What you have to do:
Restate each entry word for word. Keep every detail intact.
Start of Dataset extract
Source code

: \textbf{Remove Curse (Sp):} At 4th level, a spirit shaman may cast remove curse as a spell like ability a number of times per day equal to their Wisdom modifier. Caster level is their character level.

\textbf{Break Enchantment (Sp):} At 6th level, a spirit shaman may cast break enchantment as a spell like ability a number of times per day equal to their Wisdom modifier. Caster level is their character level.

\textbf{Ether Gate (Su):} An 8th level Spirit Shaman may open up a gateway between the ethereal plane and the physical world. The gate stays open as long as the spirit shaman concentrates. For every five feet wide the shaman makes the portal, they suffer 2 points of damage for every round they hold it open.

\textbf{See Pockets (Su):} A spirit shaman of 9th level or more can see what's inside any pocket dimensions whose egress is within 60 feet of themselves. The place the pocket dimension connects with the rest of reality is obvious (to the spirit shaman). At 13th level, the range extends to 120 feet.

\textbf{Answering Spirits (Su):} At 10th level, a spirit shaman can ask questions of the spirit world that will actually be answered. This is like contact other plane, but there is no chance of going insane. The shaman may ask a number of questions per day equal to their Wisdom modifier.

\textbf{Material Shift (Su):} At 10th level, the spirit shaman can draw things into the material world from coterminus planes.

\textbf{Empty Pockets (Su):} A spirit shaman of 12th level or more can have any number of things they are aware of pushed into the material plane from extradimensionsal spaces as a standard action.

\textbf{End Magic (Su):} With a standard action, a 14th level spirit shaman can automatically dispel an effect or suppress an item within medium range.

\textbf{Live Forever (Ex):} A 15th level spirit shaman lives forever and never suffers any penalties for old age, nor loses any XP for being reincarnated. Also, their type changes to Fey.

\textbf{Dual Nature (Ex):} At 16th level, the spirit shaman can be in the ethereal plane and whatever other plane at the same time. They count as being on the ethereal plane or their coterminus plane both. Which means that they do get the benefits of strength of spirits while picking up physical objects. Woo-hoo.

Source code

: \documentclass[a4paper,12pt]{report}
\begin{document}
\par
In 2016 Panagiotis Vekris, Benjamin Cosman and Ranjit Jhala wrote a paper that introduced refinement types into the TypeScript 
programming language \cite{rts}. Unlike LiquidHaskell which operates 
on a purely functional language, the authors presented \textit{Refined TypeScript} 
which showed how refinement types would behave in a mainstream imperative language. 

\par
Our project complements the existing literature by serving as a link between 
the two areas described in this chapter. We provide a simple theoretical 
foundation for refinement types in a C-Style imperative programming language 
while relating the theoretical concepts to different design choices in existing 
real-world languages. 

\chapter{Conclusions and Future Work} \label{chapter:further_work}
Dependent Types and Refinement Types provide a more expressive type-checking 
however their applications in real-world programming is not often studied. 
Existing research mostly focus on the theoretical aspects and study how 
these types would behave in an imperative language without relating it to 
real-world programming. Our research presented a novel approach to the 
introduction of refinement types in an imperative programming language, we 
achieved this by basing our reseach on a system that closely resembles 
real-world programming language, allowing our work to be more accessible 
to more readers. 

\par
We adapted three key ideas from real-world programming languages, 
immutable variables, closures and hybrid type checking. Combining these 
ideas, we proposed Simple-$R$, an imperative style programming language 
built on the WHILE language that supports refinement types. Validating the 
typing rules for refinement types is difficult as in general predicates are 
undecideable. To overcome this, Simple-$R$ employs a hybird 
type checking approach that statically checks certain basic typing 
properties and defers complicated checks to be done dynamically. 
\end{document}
End of Dataset extract
Solution to this exercise:
Source code

: \textbf{Remove Curse (Sp):} At 4th level, a spirit shaman may cast remove curse as a spell like ability a number of times per day equal to their Wisdom modifier. Caster level is their character level.

\textbf{Break Enchantment (Sp):} At 6th level, a spirit shaman may cast break enchantment as a spell like ability a number of times per day equal to their Wisdom modifier. Caster level is their character level.

\textbf{Ether Gate (Su):} An 8th level Spirit Shaman may open up a gateway between the ethereal plane and the physical world. The gate stays open as long as the spirit shaman concentrates. For every five feet wide the shaman makes the portal, they suffer 2 points of damage for every round they hold it open.

\textbf{See Pockets (Su):} A spirit shaman of 9th level or more can see what's inside any pocket dimensions whose egress is within 60 feet of themselves. The place the pocket dimension connects with the rest of reality is obvious (to the spirit shaman). At 13th level, the range extends to 120 feet.

\textbf{Answering Spirits (Su):} At 10th level, a spirit shaman can ask questions of the spirit world that will actually be answered. This is like contact other plane, but there is no chance of going insane. The shaman may ask a number of questions per day equal to their Wisdom modifier.

\textbf{Material Shift (Su):} At 10th level, the spirit shaman can draw things into the material world from coterminus planes.

\textbf{Empty Pockets (Su):} A spirit shaman of 12th level or more can have any number of things they are aware of pushed into the material plane from extradimensionsal spaces as a standard action.

\textbf{End Magic (Su):} With a standard action, a 14th level spirit shaman can automatically dispel an effect or suppress an item within medium range.

\textbf{Live Forever (Ex):} A 15th level spirit shaman lives forever and never suffers any penalties for old age, nor loses any XP for being reincarnated. Also, their type changes to Fey.

\textbf{Dual Nature (Ex):} At 16th level, the spirit shaman can be in the ethereal plane and whatever other plane at the same time. They count as being on the ethereal plane or their coterminus plane both. Which means that they do get the benefits of strength of spirits while picking up physical objects. Woo-hoo.

Source code

: \documentclass[a4paper,12pt]{report}
\begin{document}
\par
In 2016 Panagiotis Vekris, Benjamin Cosman and Ranjit Jhala wrote a paper that introduced refinement types into the TypeScript 
programming language \cite{rts}. Unlike LiquidHaskell which operates 
on a purely functional language, the authors presented \textit{Refined TypeScript} 
which showed how refinement types would behave in a mainstream imperative language. 

\par
Our project complements the existing literature by serving as a link between 
the two areas described in this chapter. We provide a simple theoretical 
foundation for refinement types in a C-Style imperative programming language 
while relating the theoretical concepts to different design choices in existing 
real-world languages. 

\chapter{Conclusions and Future Work} \label{chapter:further_work}
Dependent Types and Refinement Types provide a more expressive type-checking 
however their applications in real-world programming is not often studied. 
Existing research mostly focus on the theoretical aspects and study how 
these types would behave in an imperative language without relating it to 
real-world programming. Our research presented a novel approach to the 
introduction of refinement types in an imperative programming language, we 
achieved this by basing our reseach on a system that closely resembles 
real-world programming language, allowing our work to be more accessible 
to more readers. 

\par
We adapted three key ideas from real-world programming languages, 
immutable variables, closures and hybrid type checking. Combining these 
ideas, we proposed Simple-$R$, an imperative style programming language 
built on the WHILE language that supports refinement types. Validating the 
typing rules for refinement types is difficult as in general predicates are 
undecideable. To overcome this, Simple-$R$ employs a hybird 
type checking approach that statically checks certain basic typing 
properties and defers complicated checks to be done dynamically. 
\end{document}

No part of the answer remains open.